Magee v Pennine Insurance Co Ltd

 

[1969] 2 All ER 891

Court of Appeal

 

In 1961 Magee signed a proposal form for the insurance of a motor car. In it he said that he held a provisional driving licence when, in fact, he had never held a driving licence. His real purpose in applying for the insurance was to obtain insurance for his 18 year old son who would have had to pay a much higher premium for car insurance if he had applied only in his own name. The trial judge found that Magee's misrepresentation in the proposal form was not fraudulent; the form having being filled in by the man at the garage who had sold him the car. In 1965 his son was involved in an accident whilst driving the car. The insurance company decided that the car was a write off and offered Magee £385 in full settlement of the claim. Magee orally accepted the offer.
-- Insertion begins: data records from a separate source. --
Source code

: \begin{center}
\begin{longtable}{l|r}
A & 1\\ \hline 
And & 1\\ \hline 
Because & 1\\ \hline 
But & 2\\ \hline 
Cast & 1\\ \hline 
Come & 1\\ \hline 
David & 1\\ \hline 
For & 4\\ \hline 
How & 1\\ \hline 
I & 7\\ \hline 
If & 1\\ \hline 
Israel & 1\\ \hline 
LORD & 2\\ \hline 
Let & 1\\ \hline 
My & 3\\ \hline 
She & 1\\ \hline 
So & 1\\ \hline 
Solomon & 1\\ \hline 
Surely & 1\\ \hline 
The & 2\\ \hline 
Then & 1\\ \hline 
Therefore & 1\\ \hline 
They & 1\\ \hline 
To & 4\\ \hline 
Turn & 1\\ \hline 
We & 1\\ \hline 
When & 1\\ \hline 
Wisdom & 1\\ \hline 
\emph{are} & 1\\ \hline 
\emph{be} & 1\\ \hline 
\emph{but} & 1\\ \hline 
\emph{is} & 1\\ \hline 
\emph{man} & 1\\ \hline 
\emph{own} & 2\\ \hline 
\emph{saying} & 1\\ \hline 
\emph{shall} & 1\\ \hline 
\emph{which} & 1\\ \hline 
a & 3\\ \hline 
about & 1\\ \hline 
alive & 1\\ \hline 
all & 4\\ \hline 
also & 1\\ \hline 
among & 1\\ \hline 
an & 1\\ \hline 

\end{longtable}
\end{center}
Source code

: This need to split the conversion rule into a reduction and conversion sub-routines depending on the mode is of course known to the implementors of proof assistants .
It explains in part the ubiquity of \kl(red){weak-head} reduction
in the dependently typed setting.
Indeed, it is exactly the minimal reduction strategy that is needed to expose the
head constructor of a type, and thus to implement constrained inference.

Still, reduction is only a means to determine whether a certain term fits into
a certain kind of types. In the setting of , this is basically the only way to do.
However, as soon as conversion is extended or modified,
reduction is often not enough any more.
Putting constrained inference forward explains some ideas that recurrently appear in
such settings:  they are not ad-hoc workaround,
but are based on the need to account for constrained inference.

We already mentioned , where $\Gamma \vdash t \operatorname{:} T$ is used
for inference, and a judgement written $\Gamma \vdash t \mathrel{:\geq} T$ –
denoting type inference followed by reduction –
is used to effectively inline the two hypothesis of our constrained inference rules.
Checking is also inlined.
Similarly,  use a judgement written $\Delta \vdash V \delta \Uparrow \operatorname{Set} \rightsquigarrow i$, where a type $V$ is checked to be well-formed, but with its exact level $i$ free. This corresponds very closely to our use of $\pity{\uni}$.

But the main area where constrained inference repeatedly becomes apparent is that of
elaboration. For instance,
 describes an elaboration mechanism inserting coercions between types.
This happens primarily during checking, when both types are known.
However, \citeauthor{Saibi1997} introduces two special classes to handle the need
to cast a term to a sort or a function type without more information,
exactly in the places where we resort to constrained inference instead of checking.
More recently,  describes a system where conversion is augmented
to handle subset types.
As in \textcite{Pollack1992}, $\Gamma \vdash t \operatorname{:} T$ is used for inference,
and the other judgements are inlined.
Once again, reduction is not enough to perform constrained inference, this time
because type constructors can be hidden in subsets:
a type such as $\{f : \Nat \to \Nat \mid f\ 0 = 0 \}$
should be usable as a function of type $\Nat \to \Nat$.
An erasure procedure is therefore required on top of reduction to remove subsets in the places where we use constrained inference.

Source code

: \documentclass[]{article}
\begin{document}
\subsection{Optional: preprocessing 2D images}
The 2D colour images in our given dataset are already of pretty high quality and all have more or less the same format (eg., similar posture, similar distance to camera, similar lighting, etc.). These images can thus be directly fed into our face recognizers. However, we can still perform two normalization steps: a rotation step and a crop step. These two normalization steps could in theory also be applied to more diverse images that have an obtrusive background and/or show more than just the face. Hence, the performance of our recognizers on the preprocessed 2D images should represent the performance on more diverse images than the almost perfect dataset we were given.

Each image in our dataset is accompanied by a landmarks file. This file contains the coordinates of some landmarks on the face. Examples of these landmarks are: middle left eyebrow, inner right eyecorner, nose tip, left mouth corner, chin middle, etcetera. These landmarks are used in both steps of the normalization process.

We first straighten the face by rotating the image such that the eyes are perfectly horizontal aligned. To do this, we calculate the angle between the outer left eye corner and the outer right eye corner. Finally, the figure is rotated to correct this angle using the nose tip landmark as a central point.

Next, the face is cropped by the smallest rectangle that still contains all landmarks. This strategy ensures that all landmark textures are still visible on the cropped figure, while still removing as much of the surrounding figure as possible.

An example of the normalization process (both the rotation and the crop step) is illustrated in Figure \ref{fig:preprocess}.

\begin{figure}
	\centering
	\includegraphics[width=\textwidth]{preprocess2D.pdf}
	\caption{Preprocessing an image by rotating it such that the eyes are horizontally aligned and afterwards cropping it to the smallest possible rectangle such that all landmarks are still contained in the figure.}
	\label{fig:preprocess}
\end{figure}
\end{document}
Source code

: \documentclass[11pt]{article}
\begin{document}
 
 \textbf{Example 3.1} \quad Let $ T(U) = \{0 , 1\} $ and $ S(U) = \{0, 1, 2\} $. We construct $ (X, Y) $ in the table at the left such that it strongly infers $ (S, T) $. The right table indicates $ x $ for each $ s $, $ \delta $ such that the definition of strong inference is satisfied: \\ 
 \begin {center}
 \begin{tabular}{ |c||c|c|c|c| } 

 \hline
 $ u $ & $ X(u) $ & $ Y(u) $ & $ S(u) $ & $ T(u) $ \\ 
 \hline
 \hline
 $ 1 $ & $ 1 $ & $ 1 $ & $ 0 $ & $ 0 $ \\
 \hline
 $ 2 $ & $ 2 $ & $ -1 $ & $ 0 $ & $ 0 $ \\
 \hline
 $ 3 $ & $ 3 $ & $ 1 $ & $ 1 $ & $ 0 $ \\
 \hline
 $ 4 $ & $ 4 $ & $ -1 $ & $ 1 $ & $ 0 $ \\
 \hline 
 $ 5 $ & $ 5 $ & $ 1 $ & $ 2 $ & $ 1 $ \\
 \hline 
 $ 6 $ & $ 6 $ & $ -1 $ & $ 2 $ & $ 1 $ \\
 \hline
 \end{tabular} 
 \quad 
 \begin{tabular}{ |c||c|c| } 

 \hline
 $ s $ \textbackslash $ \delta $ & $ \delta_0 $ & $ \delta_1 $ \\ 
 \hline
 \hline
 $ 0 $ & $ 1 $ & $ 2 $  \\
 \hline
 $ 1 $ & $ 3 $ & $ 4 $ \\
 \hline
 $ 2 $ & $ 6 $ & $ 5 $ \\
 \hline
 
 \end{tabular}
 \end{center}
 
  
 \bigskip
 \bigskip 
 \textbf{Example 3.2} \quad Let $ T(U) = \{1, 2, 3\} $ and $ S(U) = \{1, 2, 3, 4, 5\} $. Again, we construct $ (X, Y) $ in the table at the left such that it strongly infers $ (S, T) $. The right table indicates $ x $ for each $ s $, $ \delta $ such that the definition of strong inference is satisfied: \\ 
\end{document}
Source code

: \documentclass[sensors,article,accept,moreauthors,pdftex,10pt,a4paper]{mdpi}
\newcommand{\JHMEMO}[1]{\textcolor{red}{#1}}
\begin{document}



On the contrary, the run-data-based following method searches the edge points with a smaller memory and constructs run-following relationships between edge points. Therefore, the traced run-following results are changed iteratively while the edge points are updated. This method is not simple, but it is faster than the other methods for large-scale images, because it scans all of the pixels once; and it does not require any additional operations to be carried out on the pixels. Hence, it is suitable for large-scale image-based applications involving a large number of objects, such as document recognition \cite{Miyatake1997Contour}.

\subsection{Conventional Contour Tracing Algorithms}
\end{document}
Then the insurance company discovered that Magee had made a misstatement in the original proposal form. They then told Magee that they were not liable on the insurance policy because of Magee's misstatement. The trial judge held that the insurance company was entitled to repudiate the policy on the ground of the misstatement but that they were liable on a contract of compromise which had been formed when Magee had accepted their offer of £385 in full settlement of the claim.

 

The issue before the Court of Appeal was whether the 'compromise contract' was void for mistake.

 

Lord Denning MR

 

... Accepting that the agreement to pay £385 was an agreement of compromise, is it vitiated by mistake? The insurance company was clearly under a mistake. It thought that the policy was good and binding. It did not know, at the time of that letter, that there had been misrepresentations in the proposal form. If the plaintiff knew of its mistake - if he knew that the policy was bad - he certainly could not take advantage of the agreement to pay £385. He would be 'snapping at an offer which he knew was made under a mistake'; and no man is allowed to get away with that. But I prefer to assume that the plaintiff was innocent. I think we should take it that both parties were under a common mistake. Both parties thought that the policy was good and binding. The letter of 12th May 1965, was written on the assumption that the policy was good whereas it was in truth voidable.

 

What is the effect in law of this common mistake? Counsel for the plaintiff said that the agreement to pay £385 was good, despite this common mistake. He relied much on Bell v Lever Brothers Ltd and its similarity to the present case. He submitted that, inasmuch as the mistake there did not vitiate that contract, the mistake here should not vitiate this one. I do not propose today to go through the speeches in that case. They have given enough trouble to commentators already. I would say simply this: A common mistake, even on a most fundamental matter, does not make a contract void at law; but it makes it voidable in equity. I analysed the cases in Solle v Butcher and I would repeat what I said there:

 

'A contract is also liable in equity to be set aside if the parties were under a common misapprehension either as to facts or as to their relative and respective rights, provided that the misapprehension was fundamental and that the party seeking to set it aside was not himself at fault.'

 

Applying that principle here, it is clear that, when the insurance company and the plaintiff made this agreement to pay £385, they were both under a common mistake which was fundamental to the whole agreement. Both thought that the plaintiff was entitled to claim under the policy of insurance, whereas he was not so entitled. That common mistake does not make the agreement to pay £385 a nullity, but it makes it liable to be set aside in equity.

 

This brings me to a question which has caused me much difficulty. Is this a case in which we ought to set the agreement aside in equity? I have hesitated on this point, but I cannot shut my eyes to the fact that the plaintiff had no valid claim on the insurance policy; and, if he had no claim on the policy, it is not equitable that he should have a good claim on the agreement to pay £385, insurance company to an agreement which it would not have dreamt of making if it had not been under a mistake. I would, therefore, allow the appeal and give judgment for the insurance company.